Protection against aflatoxin B1-induced cytotoxicity by expression of the cloned aflatoxin B1-aldehyde reductases. rat AKR7A1 and human AKR7A3

The reduction of the aflatoxin B-1 (AFB(1)) dialdehyde metabolite to its corresponding mono and dialcohols, catalyzed by aflatoxin B-1 -aldehyde reductase (AFAR, rat AKR7A1, and human AKR7A3), is greatly increased in livers of rats treated with numerous chemoprotective agents.
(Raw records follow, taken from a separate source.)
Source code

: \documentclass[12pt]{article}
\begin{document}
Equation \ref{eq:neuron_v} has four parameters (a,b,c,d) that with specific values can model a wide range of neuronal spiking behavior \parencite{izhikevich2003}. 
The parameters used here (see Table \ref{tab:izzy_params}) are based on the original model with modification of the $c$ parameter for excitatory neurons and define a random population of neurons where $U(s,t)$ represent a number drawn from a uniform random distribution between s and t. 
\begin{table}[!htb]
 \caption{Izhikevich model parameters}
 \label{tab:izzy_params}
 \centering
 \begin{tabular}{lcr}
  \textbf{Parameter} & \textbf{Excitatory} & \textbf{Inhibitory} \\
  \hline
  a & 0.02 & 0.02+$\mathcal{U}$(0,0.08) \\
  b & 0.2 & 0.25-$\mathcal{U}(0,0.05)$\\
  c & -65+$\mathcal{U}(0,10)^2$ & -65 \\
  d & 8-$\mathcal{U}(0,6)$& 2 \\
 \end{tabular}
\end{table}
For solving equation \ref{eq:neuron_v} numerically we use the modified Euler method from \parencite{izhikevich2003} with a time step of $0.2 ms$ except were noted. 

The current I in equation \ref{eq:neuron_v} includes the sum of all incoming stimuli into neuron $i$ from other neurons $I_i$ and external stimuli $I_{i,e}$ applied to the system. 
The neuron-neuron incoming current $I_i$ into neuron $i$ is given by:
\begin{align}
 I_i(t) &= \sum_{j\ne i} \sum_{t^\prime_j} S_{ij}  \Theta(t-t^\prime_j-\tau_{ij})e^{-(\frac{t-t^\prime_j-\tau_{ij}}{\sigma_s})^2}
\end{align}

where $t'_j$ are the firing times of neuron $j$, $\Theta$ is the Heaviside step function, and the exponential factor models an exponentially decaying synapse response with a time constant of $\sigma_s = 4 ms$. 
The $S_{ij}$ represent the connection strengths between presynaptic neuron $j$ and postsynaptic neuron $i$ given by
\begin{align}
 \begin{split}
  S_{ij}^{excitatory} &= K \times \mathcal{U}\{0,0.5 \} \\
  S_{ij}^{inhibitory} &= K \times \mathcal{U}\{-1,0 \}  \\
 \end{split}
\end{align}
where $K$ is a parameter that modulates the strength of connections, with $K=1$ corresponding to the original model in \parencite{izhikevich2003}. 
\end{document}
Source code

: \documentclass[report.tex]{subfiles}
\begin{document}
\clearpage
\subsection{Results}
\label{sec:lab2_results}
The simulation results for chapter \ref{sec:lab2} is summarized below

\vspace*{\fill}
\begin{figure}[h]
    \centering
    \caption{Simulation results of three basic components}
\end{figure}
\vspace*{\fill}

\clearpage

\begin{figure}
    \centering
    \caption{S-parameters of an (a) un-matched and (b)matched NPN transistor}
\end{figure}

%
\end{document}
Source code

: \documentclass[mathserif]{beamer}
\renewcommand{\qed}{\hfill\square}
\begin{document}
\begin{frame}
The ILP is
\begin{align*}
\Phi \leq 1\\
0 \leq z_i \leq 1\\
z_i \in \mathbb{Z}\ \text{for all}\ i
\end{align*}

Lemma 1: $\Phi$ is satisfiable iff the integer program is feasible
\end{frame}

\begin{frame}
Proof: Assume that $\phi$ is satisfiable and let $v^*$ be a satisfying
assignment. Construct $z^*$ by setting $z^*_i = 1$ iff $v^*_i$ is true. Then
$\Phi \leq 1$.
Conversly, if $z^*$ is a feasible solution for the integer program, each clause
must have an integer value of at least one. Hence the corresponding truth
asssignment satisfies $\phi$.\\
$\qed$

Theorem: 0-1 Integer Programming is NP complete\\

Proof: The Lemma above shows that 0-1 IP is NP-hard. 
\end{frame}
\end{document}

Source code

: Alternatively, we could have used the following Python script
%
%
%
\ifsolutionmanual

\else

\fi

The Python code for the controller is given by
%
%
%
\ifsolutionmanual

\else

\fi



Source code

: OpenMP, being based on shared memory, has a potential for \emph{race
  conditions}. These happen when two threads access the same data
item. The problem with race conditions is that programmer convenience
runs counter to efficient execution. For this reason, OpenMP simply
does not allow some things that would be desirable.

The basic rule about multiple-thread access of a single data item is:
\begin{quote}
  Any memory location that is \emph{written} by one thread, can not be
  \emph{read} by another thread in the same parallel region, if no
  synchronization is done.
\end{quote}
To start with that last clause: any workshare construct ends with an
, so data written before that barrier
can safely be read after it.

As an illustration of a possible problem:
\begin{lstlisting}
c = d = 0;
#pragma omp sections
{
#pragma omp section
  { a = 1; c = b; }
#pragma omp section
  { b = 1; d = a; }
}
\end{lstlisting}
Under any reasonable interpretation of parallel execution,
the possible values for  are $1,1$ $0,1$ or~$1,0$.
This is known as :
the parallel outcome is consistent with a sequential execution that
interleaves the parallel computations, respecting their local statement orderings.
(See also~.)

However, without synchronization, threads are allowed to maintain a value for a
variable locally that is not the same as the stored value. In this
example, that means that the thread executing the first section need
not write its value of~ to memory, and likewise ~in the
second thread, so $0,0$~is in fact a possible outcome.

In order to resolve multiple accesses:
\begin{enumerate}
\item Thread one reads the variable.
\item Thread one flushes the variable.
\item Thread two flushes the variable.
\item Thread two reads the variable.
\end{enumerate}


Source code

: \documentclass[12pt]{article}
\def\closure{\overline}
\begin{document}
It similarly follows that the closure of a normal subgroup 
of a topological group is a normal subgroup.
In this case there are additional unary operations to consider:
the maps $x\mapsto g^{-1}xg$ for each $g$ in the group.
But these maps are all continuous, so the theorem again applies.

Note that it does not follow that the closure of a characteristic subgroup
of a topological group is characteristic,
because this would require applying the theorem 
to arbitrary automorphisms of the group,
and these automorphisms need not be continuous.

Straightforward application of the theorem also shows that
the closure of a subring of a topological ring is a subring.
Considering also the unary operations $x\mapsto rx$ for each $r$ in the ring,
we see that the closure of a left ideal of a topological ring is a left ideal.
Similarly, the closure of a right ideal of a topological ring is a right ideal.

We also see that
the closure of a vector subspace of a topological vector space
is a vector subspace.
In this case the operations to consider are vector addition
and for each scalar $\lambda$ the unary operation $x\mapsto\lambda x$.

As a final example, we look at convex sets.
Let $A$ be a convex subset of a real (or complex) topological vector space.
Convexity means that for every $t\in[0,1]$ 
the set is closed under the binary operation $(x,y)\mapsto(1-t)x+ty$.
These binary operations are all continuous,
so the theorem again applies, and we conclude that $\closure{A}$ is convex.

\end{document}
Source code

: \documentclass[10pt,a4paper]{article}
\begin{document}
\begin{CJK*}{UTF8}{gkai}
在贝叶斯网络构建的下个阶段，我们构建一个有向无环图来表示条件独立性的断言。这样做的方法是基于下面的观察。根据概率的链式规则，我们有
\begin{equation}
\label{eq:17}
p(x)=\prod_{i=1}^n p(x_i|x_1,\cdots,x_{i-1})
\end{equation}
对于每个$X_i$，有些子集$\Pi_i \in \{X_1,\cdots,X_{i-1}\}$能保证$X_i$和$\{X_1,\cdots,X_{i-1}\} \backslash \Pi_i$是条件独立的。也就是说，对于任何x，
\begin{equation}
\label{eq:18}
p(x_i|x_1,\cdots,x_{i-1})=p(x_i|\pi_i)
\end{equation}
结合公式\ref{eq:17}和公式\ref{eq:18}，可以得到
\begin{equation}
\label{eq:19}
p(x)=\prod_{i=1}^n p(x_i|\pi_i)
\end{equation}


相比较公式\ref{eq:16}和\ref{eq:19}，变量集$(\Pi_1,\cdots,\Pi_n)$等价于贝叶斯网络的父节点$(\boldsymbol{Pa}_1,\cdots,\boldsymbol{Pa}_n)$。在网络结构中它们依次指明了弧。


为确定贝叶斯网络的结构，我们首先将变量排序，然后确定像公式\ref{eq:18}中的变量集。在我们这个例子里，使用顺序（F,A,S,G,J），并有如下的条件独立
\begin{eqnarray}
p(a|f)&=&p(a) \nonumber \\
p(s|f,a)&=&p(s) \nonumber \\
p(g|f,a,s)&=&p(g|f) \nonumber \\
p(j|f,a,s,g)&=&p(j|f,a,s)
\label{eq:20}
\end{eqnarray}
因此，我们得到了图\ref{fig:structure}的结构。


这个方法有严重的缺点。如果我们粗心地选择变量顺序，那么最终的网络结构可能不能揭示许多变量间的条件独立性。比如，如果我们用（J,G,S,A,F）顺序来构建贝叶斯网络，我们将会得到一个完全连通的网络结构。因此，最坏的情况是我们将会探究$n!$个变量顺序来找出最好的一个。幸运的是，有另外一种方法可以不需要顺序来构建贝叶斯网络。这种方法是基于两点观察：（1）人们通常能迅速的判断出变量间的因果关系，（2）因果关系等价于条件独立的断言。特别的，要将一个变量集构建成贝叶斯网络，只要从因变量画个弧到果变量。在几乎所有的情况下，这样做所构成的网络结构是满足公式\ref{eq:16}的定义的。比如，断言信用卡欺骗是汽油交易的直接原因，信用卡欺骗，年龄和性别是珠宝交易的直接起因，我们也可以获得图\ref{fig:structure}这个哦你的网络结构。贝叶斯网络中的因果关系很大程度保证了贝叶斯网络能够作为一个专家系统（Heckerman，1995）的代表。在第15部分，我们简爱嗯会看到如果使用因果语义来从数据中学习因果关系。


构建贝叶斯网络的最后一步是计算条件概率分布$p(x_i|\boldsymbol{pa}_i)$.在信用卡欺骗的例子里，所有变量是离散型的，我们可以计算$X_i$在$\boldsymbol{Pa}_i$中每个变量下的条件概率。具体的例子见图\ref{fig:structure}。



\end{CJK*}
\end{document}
Recombinant human AKR7A3 has been shown to reduce the AFB(1)-dialdehyde at rates greater than those of the rat AKR7A1. The activity of AKR7A1 or AKR7A3 may detoxify the AFB(1)-dialdehyde, which reacts with proteins, and thereby inhibits AFB(1)-induced toxicity; however, direct experimental evidence of this hypothesis was lacking. Two human B lymphoblastoid cell lines, designated pMF6/1A2/AKR7A1 and pMF6/1A2, were genetically engineered to stably express AKR7A1 and/or cytochrome P4501A2 (1A2). The pMF6/1A2/AKR7A1 cells were refractory to the cytotoxic effects of 3 ng/mL AFB(1), in comparison to pM6/ 1A2 cells, which were more sensitive. Diminished protection occurred at higher concentrations of AFB(1) in pMF6/1A2/AKR7A1 cells, suggesting that additional factors were influencing cell survival. COS-7 cells were transfected with either vector control, rat AKR7A1, or human AKR7A3, and the cells were treated with AFB(1) -dialdehyde. There was a 6-fold increase in the dialdehyde LC50, from 66 mu M in vector-transfected cells to 400 mu M in AKR7A1-transfected cells, and an 8.5-fold increase from 35 mu M in vectortransfected cells to 300 mu M in AKR7A3-transfected cells. In both cases, this protective effect of the AFAR enzyme was accompanied by a marked decrease in protein adducts. Fractionation of the cellular protein showed that the mitochondria/nuclei and microsomal fractions contained the highest concentration of protein adducts. The levels of human AKR7A3 and AKR7A2 were measured in 12 human liver samples. The expression of AKR7A3 was detectable in all livers and lower than those of AKR7A2 in 11 of the 12 samples. Overall, these results provide the first direct evidence of a role for rat AKR7A1 and human AKR7A3 in protection against AFB(1)-induced cytotoxicity and protein adduct formation.